A bare number is all that is needed: how many lines below contain the string "說明主題"?

※ ※ ※

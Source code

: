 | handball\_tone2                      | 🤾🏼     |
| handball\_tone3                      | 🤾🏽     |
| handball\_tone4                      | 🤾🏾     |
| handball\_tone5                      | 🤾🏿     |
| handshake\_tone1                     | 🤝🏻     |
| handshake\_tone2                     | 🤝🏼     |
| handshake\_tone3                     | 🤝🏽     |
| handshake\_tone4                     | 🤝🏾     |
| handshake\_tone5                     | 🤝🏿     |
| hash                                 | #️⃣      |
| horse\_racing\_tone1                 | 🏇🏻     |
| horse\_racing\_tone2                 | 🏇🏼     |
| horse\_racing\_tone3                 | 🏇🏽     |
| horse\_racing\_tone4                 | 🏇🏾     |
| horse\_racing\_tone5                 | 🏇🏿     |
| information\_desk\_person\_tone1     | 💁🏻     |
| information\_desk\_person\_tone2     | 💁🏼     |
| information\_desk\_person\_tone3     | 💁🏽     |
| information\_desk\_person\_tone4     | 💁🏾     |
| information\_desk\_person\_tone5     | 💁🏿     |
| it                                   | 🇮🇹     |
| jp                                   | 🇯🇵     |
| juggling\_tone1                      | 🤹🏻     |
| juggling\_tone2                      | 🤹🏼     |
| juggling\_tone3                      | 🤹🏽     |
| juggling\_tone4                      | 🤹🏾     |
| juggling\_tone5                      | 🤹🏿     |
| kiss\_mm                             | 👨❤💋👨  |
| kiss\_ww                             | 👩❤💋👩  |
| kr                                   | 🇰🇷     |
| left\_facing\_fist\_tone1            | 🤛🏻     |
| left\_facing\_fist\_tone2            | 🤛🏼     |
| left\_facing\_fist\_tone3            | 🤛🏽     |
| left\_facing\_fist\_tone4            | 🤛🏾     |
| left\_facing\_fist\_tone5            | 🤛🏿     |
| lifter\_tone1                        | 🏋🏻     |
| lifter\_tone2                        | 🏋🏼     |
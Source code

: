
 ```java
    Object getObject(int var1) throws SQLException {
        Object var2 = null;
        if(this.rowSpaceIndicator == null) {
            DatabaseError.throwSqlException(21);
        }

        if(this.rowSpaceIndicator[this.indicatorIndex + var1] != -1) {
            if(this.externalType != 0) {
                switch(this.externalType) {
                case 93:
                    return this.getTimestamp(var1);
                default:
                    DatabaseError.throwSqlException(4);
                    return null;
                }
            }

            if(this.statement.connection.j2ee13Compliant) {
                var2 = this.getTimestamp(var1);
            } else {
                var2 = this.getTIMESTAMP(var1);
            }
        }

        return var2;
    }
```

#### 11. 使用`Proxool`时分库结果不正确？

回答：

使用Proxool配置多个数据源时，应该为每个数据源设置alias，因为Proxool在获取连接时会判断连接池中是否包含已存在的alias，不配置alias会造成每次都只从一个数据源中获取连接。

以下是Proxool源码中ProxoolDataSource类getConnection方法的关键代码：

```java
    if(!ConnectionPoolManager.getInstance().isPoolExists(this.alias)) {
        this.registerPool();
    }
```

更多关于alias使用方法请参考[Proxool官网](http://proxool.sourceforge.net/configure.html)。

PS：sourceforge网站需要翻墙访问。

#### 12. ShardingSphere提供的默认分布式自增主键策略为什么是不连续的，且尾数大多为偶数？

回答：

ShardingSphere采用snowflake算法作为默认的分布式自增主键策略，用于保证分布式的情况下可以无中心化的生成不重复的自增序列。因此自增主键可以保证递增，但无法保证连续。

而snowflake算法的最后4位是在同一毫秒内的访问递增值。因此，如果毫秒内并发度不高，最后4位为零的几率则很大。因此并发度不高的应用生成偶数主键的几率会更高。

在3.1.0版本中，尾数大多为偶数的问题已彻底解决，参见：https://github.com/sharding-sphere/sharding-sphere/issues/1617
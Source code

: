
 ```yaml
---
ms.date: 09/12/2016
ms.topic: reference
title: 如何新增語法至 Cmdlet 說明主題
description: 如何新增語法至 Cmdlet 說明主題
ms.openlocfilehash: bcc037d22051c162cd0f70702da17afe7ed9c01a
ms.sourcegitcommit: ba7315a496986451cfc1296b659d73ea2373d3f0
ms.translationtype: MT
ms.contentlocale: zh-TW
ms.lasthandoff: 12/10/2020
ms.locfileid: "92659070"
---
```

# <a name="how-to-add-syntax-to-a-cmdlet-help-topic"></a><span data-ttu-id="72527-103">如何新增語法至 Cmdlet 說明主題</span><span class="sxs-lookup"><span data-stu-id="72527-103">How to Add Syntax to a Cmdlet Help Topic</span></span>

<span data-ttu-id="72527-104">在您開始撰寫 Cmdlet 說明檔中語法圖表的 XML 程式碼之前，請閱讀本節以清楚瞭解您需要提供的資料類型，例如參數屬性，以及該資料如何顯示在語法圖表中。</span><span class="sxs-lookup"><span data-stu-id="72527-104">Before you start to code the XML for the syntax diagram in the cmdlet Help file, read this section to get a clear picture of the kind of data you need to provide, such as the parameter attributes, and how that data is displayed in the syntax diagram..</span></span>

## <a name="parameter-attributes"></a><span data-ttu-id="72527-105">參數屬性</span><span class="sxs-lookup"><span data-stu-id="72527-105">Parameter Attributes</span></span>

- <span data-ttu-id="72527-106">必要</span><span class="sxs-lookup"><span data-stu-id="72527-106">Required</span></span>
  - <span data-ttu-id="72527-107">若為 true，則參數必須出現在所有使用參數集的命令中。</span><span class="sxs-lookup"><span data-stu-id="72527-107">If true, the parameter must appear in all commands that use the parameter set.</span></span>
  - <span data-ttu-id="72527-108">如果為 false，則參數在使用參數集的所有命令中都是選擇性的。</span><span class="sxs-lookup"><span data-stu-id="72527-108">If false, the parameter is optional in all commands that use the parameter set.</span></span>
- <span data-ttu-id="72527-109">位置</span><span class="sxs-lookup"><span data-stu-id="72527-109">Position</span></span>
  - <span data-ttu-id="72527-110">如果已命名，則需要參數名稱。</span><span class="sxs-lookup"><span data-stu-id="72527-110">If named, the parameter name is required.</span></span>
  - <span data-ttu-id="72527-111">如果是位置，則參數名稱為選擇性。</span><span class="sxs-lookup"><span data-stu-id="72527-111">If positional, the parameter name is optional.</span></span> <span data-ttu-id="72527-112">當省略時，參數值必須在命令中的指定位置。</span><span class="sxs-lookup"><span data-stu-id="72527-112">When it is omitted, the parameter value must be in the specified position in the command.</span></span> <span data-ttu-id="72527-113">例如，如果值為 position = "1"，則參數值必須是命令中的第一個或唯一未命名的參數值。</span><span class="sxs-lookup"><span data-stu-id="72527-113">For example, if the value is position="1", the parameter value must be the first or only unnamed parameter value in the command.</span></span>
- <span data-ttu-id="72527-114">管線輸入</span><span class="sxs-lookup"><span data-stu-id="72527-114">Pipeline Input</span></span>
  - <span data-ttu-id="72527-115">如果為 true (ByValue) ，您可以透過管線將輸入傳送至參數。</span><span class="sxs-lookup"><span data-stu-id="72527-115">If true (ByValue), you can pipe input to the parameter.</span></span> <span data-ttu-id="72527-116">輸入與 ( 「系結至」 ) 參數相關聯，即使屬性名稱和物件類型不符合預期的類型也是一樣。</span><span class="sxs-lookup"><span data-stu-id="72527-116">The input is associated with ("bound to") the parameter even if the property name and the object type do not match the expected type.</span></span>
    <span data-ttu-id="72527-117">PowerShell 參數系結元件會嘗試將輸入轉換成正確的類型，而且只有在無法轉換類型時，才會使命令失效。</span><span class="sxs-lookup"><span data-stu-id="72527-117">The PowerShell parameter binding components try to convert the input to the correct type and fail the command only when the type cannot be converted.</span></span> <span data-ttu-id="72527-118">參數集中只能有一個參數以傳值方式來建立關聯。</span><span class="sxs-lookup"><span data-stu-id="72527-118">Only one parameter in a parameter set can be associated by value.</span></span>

※ ※ ※

▶ _Solution_:
3